# Permutations form subgroup.

## Homework Statement

Consider the group D4 (rigid motions of a square) as a subgroup of S4 by using
permutations of vertices. Identify all the even permutations and show that they form a subgroup of D4.

## The Attempt at a Solution

I think I have the permutations of correct. They are: (1,2,3,4), (1,3)(2,4), (1,4,3,2), (1), (2,4), (1,3), (1,2)(3,4), (1,4)(2,3). If this is correct, then the only one that is not even is (1).

Can someone check my work thus far? I know how to go about proving it is a subgroup assuming the rest is correct.

## Answers and Replies

Dick
Science Advisor
Homework Helper
Your list of group elements looks correct. The conclusion that (1) is not even is dead wrong. Better reread the definition of an 'even' permutation. There are four even permutations in there and four odd ones.

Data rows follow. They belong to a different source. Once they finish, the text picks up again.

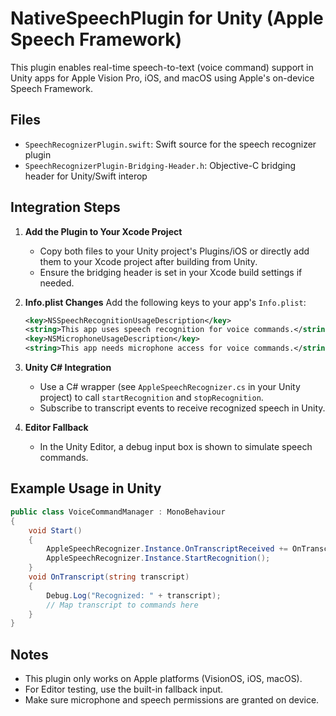 # NativeSpeechPlugin for Unity (Apple Speech Framework)

This plugin enables real-time speech-to-text (voice command) support in Unity apps for Apple Vision Pro, iOS, and macOS using Apple's on-device Speech Framework.

## Files
- `SpeechRecognizerPlugin.swift`: Swift source for the speech recognizer plugin
- `SpeechRecognizerPlugin-Bridging-Header.h`: Objective-C bridging header for Unity/Swift interop

## Integration Steps

1. **Add the Plugin to Your Xcode Project**
   - Copy both files to your Unity project's Plugins/iOS or directly add them to your Xcode project after building from Unity.
   - Ensure the bridging header is set in your Xcode build settings if needed.

2. **Info.plist Changes**
   Add the following keys to your app's `Info.plist`:
   ```xml
   <key>NSSpeechRecognitionUsageDescription</key>
   <string>This app uses speech recognition for voice commands.</string>
   <key>NSMicrophoneUsageDescription</key>
   <string>This app needs microphone access for voice commands.</string>
   ```

3. **Unity C# Integration**
   - Use a C# wrapper (see `AppleSpeechRecognizer.cs` in your Unity project) to call `startRecognition` and `stopRecognition`.
   - Subscribe to transcript events to receive recognized speech in Unity.

4. **Editor Fallback**
   - In the Unity Editor, a debug input box is shown to simulate speech commands.

## Example Usage in Unity

```csharp
public class VoiceCommandManager : MonoBehaviour
{
    void Start()
    {
        AppleSpeechRecognizer.Instance.OnTranscriptReceived += OnTranscript;
        AppleSpeechRecognizer.Instance.StartRecognition();
    }
    void OnTranscript(string transcript)
    {
        Debug.Log("Recognized: " + transcript);
        // Map transcript to commands here
    }
}
```

## Notes
- This plugin only works on Apple platforms (VisionOS, iOS, macOS).
- For Editor testing, use the built-in fallback input.
- Make sure microphone and speech permissions are granted on device.  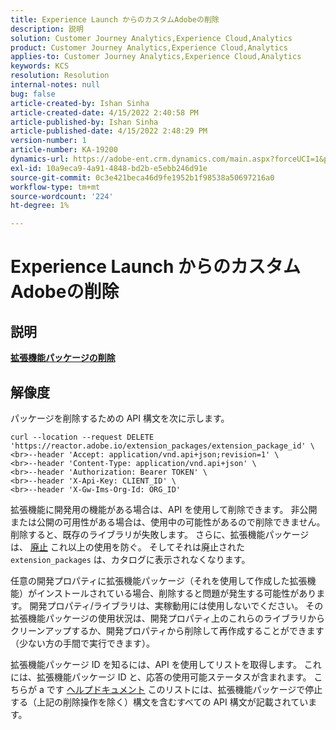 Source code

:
 ```yaml
---
title: Experience Launch からのカスタムAdobeの削除
description: 説明
solution: Customer Journey Analytics,Experience Cloud,Analytics
product: Customer Journey Analytics,Experience Cloud,Analytics
applies-to: Customer Journey Analytics,Experience Cloud,Analytics
keywords: KCS
resolution: Resolution
internal-notes: null
bug: false
article-created-by: Ishan Sinha
article-created-date: 4/15/2022 2:40:58 PM
article-published-by: Ishan Sinha
article-published-date: 4/15/2022 2:48:29 PM
version-number: 1
article-number: KA-19200
dynamics-url: https://adobe-ent.crm.dynamics.com/main.aspx?forceUCI=1&pagetype=entityrecord&etn=knowledgearticle&id=d53e500b-cabc-ec11-983f-0022480b4e7f
exl-id: 10a9eca9-4a91-4848-bd2b-e5ebb246d91e
source-git-commit: 0c3e421beca46d9fe1952b1f98538a50697216a0
workflow-type: tm+mt
source-wordcount: '224'
ht-degree: 1%

---
```


# Experience Launch からのカスタムAdobeの削除

## 説明

<u><b>拡張機能パッケージの削除</b></u>

## 解像度


パッケージを削除するための API 構文を次に示します。


```
curl --location --request DELETE 'https://reactor.adobe.io/extension_packages/extension_package_id' \
<br>--header 'Accept: application/vnd.api+json;revision=1' \
<br>--header 'Content-Type: application/vnd.api+json' \
<br>--header 'Authorization: Bearer TOKEN' \
<br>--header 'X-Api-Key: CLIENT_ID' \
<br>--header 'X-Gw-Ims-Org-Id: ORG_ID'
```


拡張機能に開発用の機能がある場合は、API を使用して削除できます。 非公開または公開の可用性がある場合は、使用中の可能性があるので削除できません。削除すると、既存のライブラリが失敗します。 さらに、拡張機能パッケージは、 [廃止](https://experienceleague.adobe.com/docs/experience-platform/tags/api/endpoints/extension-packages.html?lang=en#discontinue) これ以上の使用を防ぐ。 そしてそれは廃止された `extension_packages` は、カタログに表示されなくなります。

任意の開発プロパティに拡張機能パッケージ（それを使用して作成した拡張機能）がインストールされている場合、削除すると問題が発生する可能性があります。 開発プロパティ/ライブラリは、実稼動用には使用しないでください。 その拡張機能パッケージの使用状況は、開発プロパティ上のこれらのライブラリからクリーンアップするか、開発プロパティから削除して再作成することができます（少ない方の手間で実行できます）。

拡張機能パッケージ ID を知るには、API を使用してリストを取得します。 これには、拡張機能パッケージ ID と、応答の使用可能ステータスが含まれます。 こちらが a です [ヘルプドキュメント](https://experienceleague.adobe.com/docs/experience-platform/tags/api/endpoints/extension-packages.html?lang=en#list) このリストには、拡張機能パッケージで停止する（上記の削除操作を除く）構文を含むすべての API 構文が記載されています。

The four even then would be (13)(24), (12)(34), (14)(23), and (1), correct?

Is 1 even because it is 0 transpositions?

Dick
Science Advisor
Homework Helper
The four even then would be (13)(24), (12)(34), (14)(23), and (1), correct?

Is 1 even because it is 0 transpositions?

Yes.

Dick
Science Advisor
Homework Helper
The four even then would be (13)(24), (12)(34), (14)(23), and (1), correct?

Is 1 even because it is 0 transpositions?

Yes.

I'm having some problems completing the proof that the set of even elements forms a group under D4. I do know that if G is any group of permutations then the set of all even permutations G form a subgroup of G, but I'm not sure how to prove that. Does that seem the like the easiest way to go about it?

Dick
Science Advisor
Homework Helper
If a*b is the product of the two permutations a and b, what can you say about whether a*b is even or odd in terms of the even or oddness of a and b? Then to show the evens are a subgroup, show it's closed, has inverses, has an identity etc.

OK, that makes sense. I've completed this problem. Thanks!